Exercise brief → Search string "Studio": state how many lines in the material below contain it, and nothing else.

Records for the exercise →
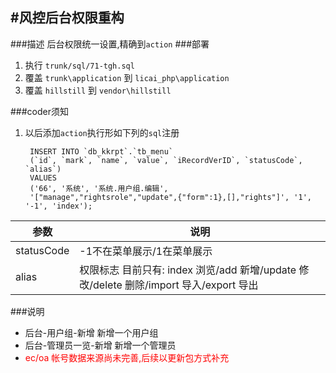 #风控后台权限重构
----------
###描述
后台权限统一设置,精确到`action`
###部署
1. 执行 `trunk/sql/71-tgh.sql` 
2. 覆盖 `trunk\application` 到 `licai_php\application`
3. 覆盖 `hillstill` 到 `vendor\hillstill`

###coder须知
1. 以后添加`action`执行形如下列的`sql`注册

		INSERT INTO `db_kkrpt`.`tb_menu` 
		(`id`, `mark`, `name`, `value`, `iRecordVerID`, `statusCode`, `alias`) 
		VALUES 
		('66', '系统', '系统.用户组.编辑', 
		'["manage","rightsrole","update",{"form":1},[],"rights"]', '1', '-1', 'index');
|参数|说明
|-|-|
|statusCode|-1不在菜单展示/1在菜单展示
|alias|权限标志 目前只有: index 浏览/add 新增/update 修改/delete 删除/import 导入/export 导出

###说明
*	后台-用户组-新增 新增一个用户组
*	后台-管理员一览-新增 新增一个管理员
*	<red>ec/oa 帐号数据来源尚未完善,后续以更新包方式补充</red>

<style>
red{
color : red;
}
</style>
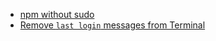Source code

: * [npm without sudo](https://medium.com/@gibatronic/os-x-npm-without-sudo-7f5b40cd2693)
* [Remove `last login` messages from Terminal](http://stackoverflow.com/questions/15769615/remove-last-login-message-for-new-tabs-in-terminal)
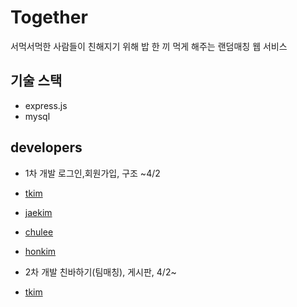# Together

서먹서먹한 사람들이 친해지기 위해 밥 한 끼 먹게 해주는 랜덤매칭 웹 서비스

## 기술 스택
- express.js
- mysql


## developers
- 1차 개발 로그인,회원가입, 구조 ~4/2
- [tkim](https://github.com/kth2624)
- [jaekim](https://github.com/jae-hwan-kim)
- [chulee](https://github.com/tmam444)
- [honkim](https://github.com/honkim42)


- 2차 개발 친바하기(팀매칭), 게시판,  4/2~
- [tkim](https://github.com/kth2624)

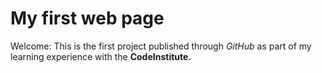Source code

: # My first web page

Welcome: This is the first project published through *GitHub* as part of my learning experience with the **CodeInstitute.**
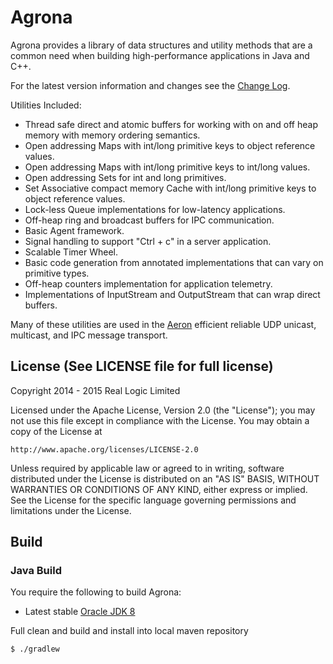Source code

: Agrona
======

Agrona provides a library of data structures and utility methods that are a common need when building high-performance 
applications in Java and C++.

For the latest version information and changes see the [Change Log](https://github.com/real-logic/Agrona/wiki/Change-Log). 

Utilities Included:

* Thread safe direct and atomic buffers for working with on and off heap memory with memory ordering semantics.
* Open addressing Maps with int/long primitive keys to object reference values.
* Open addressing Maps with int/long primitive keys to int/long values.
* Open addressing Sets for int and long primitives.
* Set Associative compact memory Cache with int/long primitive keys to object reference values.
* Lock-less Queue implementations for low-latency applications.
* Off-heap ring and broadcast buffers for IPC communication.
* Basic Agent framework.
* Signal handling to support "Ctrl + c" in a server application.
* Scalable Timer Wheel.
* Basic code generation from annotated implementations that can vary on primitive types.
* Off-heap counters implementation for application telemetry.
* Implementations of InputStream and OutputStream that can wrap direct buffers.

Many of these utilities are used in the [Aeron](https://github.com/real-logic/Aeron) 
efficient reliable UDP unicast, multicast, and IPC message transport.

License (See LICENSE file for full license)
-------------------------------------------
Copyright 2014 - 2015 Real Logic Limited

Licensed under the Apache License, Version 2.0 (the "License");
you may not use this file except in compliance with the License.
You may obtain a copy of the License at

    http://www.apache.org/licenses/LICENSE-2.0

Unless required by applicable law or agreed to in writing, software
distributed under the License is distributed on an "AS IS" BASIS,
WITHOUT WARRANTIES OR CONDITIONS OF ANY KIND, either express or implied.
See the License for the specific language governing permissions and
limitations under the License.

Build
-----

### Java Build

You require the following to build Agrona:

* Latest stable [Oracle JDK 8](http://www.oracle.com/technetwork/java/)

Full clean and build and install into local maven repository

    $ ./gradlew
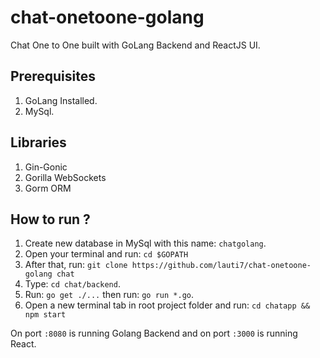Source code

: # chat-onetoone-golang
Chat One to One built with GoLang Backend and ReactJS UI.

## Prerequisites
1. GoLang Installed.
2. MySql.

## Libraries
1. Gin-Gonic
2. Gorilla WebSockets
3. Gorm ORM

## How to run ?
1. Create new database in MySql with this name: `chatgolang`.
2. Open your terminal and run: `cd $GOPATH`
3. After that, run: `git clone https://github.com/lauti7/chat-onetoone-golang chat`
4. Type: `cd chat/backend`.
5. Run: `go get ./...` then run: `go run *.go`.
6. Open a new terminal tab in root project folder and run: `cd chatapp && npm start`

On port `:8080` is running Golang Backend and on port `:3000` is running React.
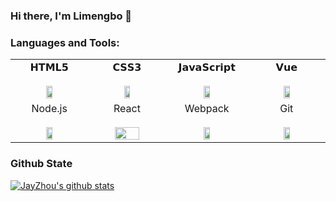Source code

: ### Hi there, I'm Limengbo 👋
### Languages and Tools:
  <!-- Your languages and tools. Be careful with the alignment. 
  You can use this sites to get logos: https://www.vectorlogo.zone or https://simpleicons.org/
  -->
<table>
  <tbody>
    <tr valign="top">
      <td width="20%" align="center">
        <span>𝗛𝗧𝗠𝗟𝟱</span><br><br>
        <img height="auto" width="30%" src="https://www.vectorlogo.zone/logos/w3_html5/w3_html5-ar21.svg">
      </td>
      <td width="20%" align="center">
        <span>𝗖𝗦𝗦𝟯</span><br><br>
        <img height="auto" width="30%" src="https://www.vectorlogo.zone/logos/netlifyapp_watercss/netlifyapp_watercss-ar21.svg">
      </td>
      <td width="20%" align="center">
        <span>𝗝𝗮𝘃𝗮𝗦𝗰𝗿𝗶𝗽𝘁</span><br><br>
        <img height="auto" width="30%" src="https://www.vectorlogo.zone/logos/javascript/javascript-horizontal.svg">
      </td>
      <td width="20%" align="center">
        <span>𝗩𝘂𝗲</span><br><br>
        <img height="auto" width="30%" src="https://cdn.svgporn.com/logos/vue.svg">
      </td>
    </tr>
    <tr valign="top">
      <td width="20%" align="center">
        <span>Node.js</span><br><br>
        <img height="auto" width="30%" src="https://www.vectorlogo.zone/logos/nodejs/nodejs-horizontal.svg">
      <td width="20%" align="center">
        <span>React</span><br><br>
        <img height="auto" width="60%" src="https://www.vectorlogo.zone/logos/reactjs/reactjs-ar21.svg">
      <td width="20%" align="center">
        <span>Webpack</span><br><br>
        <img height="auto" width="30%" src="https://www.vectorlogo.zone/logos/js_webpack/js_webpack-ar21.svg">
      </td>
      <td width="20%" align="center">
        <span>Git</span><br><br>
        <img height="auto" width="30%" src="https://cdn.svgporn.com/logos/git-icon.svg">
      </td>
    </tr>
  </tbody>
</table>
<!--
https://cdn.svgporn.com/logos/nodejs-icon.svg
https://cdn.svgporn.com/logos/webpack.svg
https://cdn.svgporn.com/logos/javascript.svg
https://cdn.svgporn.com/logos/html-5.svg
https://cdn.svgporn.com/logos/css-3.svg
<p>  
  <code><img width="10%" src="https://www.vectorlogo.zone/logos/javascript/javascript-horizontal.svg"></code>
  <code><img width="10%" src="https://www.vectorlogo.zone/logos/w3_html5/w3_html5-ar21.svg"></code>
  <code><img width="10%" src="https://www.vectorlogo.zone/logos/netlifyapp_watercss/netlifyapp_watercss-ar21.svg"></code>
  <br />
  <code><img width="10%" src="https://www.vectorlogo.zone/logos/nodejs/nodejs-horizontal.svg"></code>
  <code><img width="10%" src="https://www.vectorlogo.zone/logos/reactjs/reactjs-ar21.svg"></code>
  <code><img width="10%" src="https://www.vectorlogo.zone/logos/js_webpack/js_webpack-ar21.svg"></code>
</p>
-->


### Github State

[![JayZhou's github stats](https://github-readme-stats.vercel.app/api?username=mr-mengbo&show_icons=true&title_color=fff&icon_color=79ff97&text_color=9f9f9f&bg_color=151515)](https://github.com/anuraghazra/github-readme-stats)


<!--
[![Top Langs](https://github-readme-stats.vercel.app/api/top-langs/?username=anuraghazra&hide=javascript,html)](https://github.com/anuraghazra/github-readme-stats)
**mr-mengbo/mr-mengbo** is a ✨ _special_ ✨ repository because its `README.md` (this file) appears on your GitHub profile.

Here are some ideas to get you started:

- 🔭 I’m currently working on ...
- 🌱 I’m currently learning ...
- 👯 I’m looking to collaborate on ...
- 🤔 I’m looking for help with ...
- 💬 Ask me about ...
- 📫 How to reach me: ...
- 😄 Pronouns: ...
- ⚡ Fun fact: ...
-->
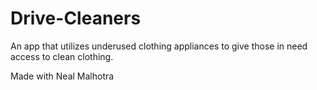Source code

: # Drive-Cleaners
An app that utilizes underused clothing appliances to give those in need access to clean clothing. 

Made with Neal Malhotra

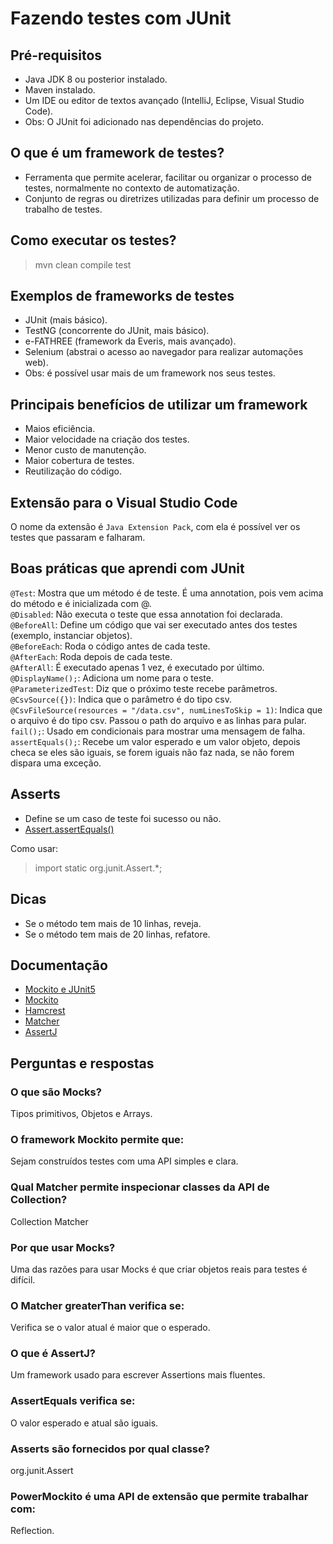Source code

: # Fazendo testes com JUnit
## Pré-requisitos
- Java JDK 8 ou posterior instalado.
- Maven instalado.
- Um IDE ou editor de textos avançado (IntelliJ, Eclipse, Visual Studio Code).
- Obs: O JUnit foi adicionado nas dependências do projeto.

## O que é um framework de testes?
- Ferramenta que permite acelerar, facilitar ou organizar o processo de testes, normalmente no contexto de automatização. 
- Conjunto de regras ou diretrizes utilizadas para definir um processo de trabalho de testes.

## Como executar os testes?
>mvn clean compile test

## Exemplos de frameworks de testes
- JUnit (mais básico).
- TestNG (concorrente do JUnit, mais básico).
- e-FATHREE (framework da Everis, mais avançado).
- Selenium (abstrai o acesso ao navegador para realizar automações web).
- Obs: é possível usar mais de um framework nos seus testes.

## Principais benefícios de utilizar um framework
- Maios eficiência.
- Maior velocidade na criação dos testes.
- Menor custo de manutenção.
- Maior cobertura de testes.
- Reutilização do código.

## Extensão para o Visual Studio Code
O nome da extensão é `Java Extension Pack`, com ela é possível ver os testes que passaram e falharam.

## Boas práticas que aprendi com JUnit
`@Test`:  Mostra que um método é de teste. É uma annotation, pois vem acima do método e é inicializada com @. <br>
`@Disabled`: Não executa o teste que essa annotation foi declarada. <br>
`@BeforeAll`: Define um código que vai ser executado antes dos testes (exemplo, instanciar objetos). <br>
`@BeforeEach`: Roda o código antes de cada teste. <br>
`@AfterEach`: Roda depois de cada teste. <br>
`@AfterAll`: É executado apenas 1 vez, é executado por último. <br>
`@DisplayName();`: Adiciona um nome para o teste. <br>
`@ParameterizedTest`: Diz que o próximo teste recebe parâmetros. <br>
`@CsvSource({})`: Indica que o parâmetro é do tipo csv. <br>
`@CsvFileSource(resources = "/data.csv", numLinesToSkip = 1)`: Indica que o arquivo é do tipo csv. Passou o path do arquivo e as linhas para pular. <br>
`fail();`: Usado em condicionais para mostrar uma mensagem de falha. <br>
`assertEquals();`: Recebe um valor esperado e um valor objeto, depois checa se eles são iguais, se forem iguais não faz nada, se não forem dispara uma exceção.

## Asserts
- Define se um caso de teste foi sucesso ou não.
- [Assert.assertEquals()](https://www.guru99.com/junit-assert.html)

Como usar:
>import static org.junit.Assert.*;

## Dicas
- Se o método tem mais de 10 linhas, reveja.
- Se o método tem mais de 20 linhas, refatore.

## Documentação
- [Mockito e JUnit5](https://www.baeldung.com/mockito-junit-5-extension)
- [Mockito](https://site.mockito.org/)
- [Hamcrest](http://hamcrest.org/)
- [Matcher](https://docs.oracle.com/javase/7/docs/api/java/util/regex/Matcher.html)
- [AssertJ](https://assertj.github.io/doc/)

## Perguntas e respostas
### O que são Mocks?
Tipos primitivos, Objetos e Arrays.

### O framework Mockito permite que:
Sejam construídos testes com uma API simples e clara.

### Qual Matcher permite inspecionar classes da API de Collection?
Collection Matcher

### Por que usar Mocks? 
Uma das razões para usar Mocks é que criar objetos reais para testes é difícil.

### O Matcher greaterThan verifica se:
Verifica se o valor atual é maior que o esperado.

### O que é AssertJ?
Um framework usado para escrever Assertions mais fluentes.

### AssertEquals verifica se:
O valor esperado e atual são iguais.

### Asserts são fornecidos por qual classe?
org.junit.Assert

### PowerMockito é uma API de extensão que permite trabalhar com:
Reflection.
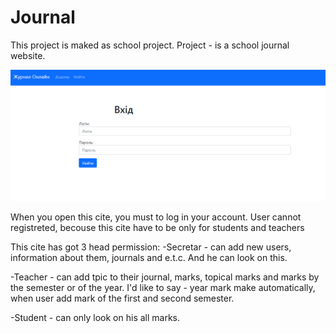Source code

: # Journal

This project is maked as school project. Project - is a school journal website.

![Log in page](https://raw.githubusercontent.com/Taras265/Journal/main/img/img_1.png)

When you open this cite, you must to log in your account. User cannot registreted, becouse this cite have to be only for students and teachers

This cite has got 3 head permission:
-Secretar - can add new users, information about them, journals and e.t.c. And he can look on this.

-Teacher - can add tpic to their journal, marks, topical marks and marks by the semester or of the year. I'd like to say - year mark make automatically, when user add mark of the first and second semester.

-Student - can only look on his all marks.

Exercise solution → 2